The Philippines' bloody-minded war on drugs continues apace, the Filipino trade publication Business World reported last week. According to the journal, "summary killings involving shady characters are spreading all over the region" of Davao City, where death squads popularly linked to police, businessmen, and local officials have been operating with impunity since the late 1990s. More than 60 people have been slain by the death squads in Davao City alone this year, according to local media, while officials in Tagum City in nearby Davao del Norte have reported 26 similar executions since May.
Business World reported that civil organizations in Davao del Norte rallied Tuesday to condemn the killings. The rally was called to "put emphasis on respect for life and human rights and denounce the senseless killings perpetrated by a shadowy death squad," organizers said in a statement. The rally is the latest manifestation of mounting criticism of the city government and local law enforcement agencies for their inability or unwillingness to stop the killings. No death squad member has been arrested in Davao City despite years of killings. Those killed are almost always on lists of persons "wanted" by the Philippines Drug Enforcement Agency (PDEA).
Davao City Mayor Rodrigo Duterte, who is widely rumored to be behind the death squads, has repeatedly denied the charge, but his most recent comments once again failed to quell the notion that he approves. In his weekly television address, Duterte warned drug dealers to "start swimming" as far as Indonesia if they wanted to survive and called critics of the death squads "reactive idiots." Instead of criticizing the death squads, said Duterte, critics should instead help drug offenders by getting them to turn themselves in.
"These reactive idiots, I may call them, don't just sit there and wait for the next victim to fall," said Duterte. "Seek them out and help reform them or warn them to leave the city," he added, clearly implying that drug offenders would be killed. "Get the list of wanted persons from the PDEA, it's public, go to these persons and tell them to reform. You can't do anything just by shouting every time some drug addict is killed," he said. Still addressing his critics, Duterte added that the death squads are "much better than you because they did something to the problem."

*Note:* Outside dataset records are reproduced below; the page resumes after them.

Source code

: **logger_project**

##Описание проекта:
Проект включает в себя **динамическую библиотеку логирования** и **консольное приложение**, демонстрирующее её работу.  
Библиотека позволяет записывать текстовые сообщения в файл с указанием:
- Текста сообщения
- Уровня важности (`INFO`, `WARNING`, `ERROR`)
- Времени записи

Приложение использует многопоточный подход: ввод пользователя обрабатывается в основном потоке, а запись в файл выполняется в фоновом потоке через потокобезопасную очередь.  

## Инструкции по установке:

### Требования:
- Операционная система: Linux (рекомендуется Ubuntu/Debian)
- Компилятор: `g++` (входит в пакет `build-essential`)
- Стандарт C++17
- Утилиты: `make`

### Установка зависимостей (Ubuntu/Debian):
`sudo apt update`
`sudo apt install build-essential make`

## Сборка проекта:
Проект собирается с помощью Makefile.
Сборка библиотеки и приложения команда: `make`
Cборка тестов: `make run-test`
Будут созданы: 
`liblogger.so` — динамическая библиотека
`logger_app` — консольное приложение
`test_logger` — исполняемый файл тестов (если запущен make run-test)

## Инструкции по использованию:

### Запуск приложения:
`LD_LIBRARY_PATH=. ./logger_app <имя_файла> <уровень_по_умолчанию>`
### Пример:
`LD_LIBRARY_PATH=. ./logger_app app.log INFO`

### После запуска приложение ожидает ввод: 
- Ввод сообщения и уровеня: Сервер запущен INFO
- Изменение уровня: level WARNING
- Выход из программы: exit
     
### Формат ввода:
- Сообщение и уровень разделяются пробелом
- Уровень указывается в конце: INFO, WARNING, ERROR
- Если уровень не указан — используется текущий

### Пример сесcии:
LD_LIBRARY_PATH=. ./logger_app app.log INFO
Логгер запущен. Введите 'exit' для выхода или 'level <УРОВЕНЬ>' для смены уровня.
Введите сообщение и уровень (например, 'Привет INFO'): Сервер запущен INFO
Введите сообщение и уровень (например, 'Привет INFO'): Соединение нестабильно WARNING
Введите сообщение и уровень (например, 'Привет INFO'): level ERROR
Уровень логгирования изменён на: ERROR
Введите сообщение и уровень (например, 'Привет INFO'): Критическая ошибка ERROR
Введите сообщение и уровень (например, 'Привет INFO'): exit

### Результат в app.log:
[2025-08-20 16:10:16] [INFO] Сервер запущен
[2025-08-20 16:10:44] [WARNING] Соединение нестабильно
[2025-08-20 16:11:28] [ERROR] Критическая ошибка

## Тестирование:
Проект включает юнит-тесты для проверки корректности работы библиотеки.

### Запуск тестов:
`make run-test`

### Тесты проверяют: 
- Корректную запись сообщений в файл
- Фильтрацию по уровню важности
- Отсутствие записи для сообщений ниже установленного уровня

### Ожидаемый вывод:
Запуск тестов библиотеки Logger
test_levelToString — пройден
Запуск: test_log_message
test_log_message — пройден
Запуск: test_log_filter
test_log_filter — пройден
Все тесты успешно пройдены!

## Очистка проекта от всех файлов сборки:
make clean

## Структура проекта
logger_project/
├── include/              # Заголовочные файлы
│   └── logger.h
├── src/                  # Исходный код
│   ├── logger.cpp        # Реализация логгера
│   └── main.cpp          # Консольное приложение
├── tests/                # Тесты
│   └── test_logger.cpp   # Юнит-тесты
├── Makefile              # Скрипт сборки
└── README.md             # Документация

The killings have support, especially among law enforcement and the business community. Businessmen are unafraid to tell Philippine media they support the murder of alleged drug criminals. "We're more confident to operate in a peaceful Davao, free from criminals, drug syndicates and terrorists," businessman Robert Te told the Mindanao Times. U Ching Siong, Federation of Filipino Chinese Chamber of Commerce regional director, added that the summary executions have created a good atmosphere for the business sector in the city and boosted the confidence of businessmen.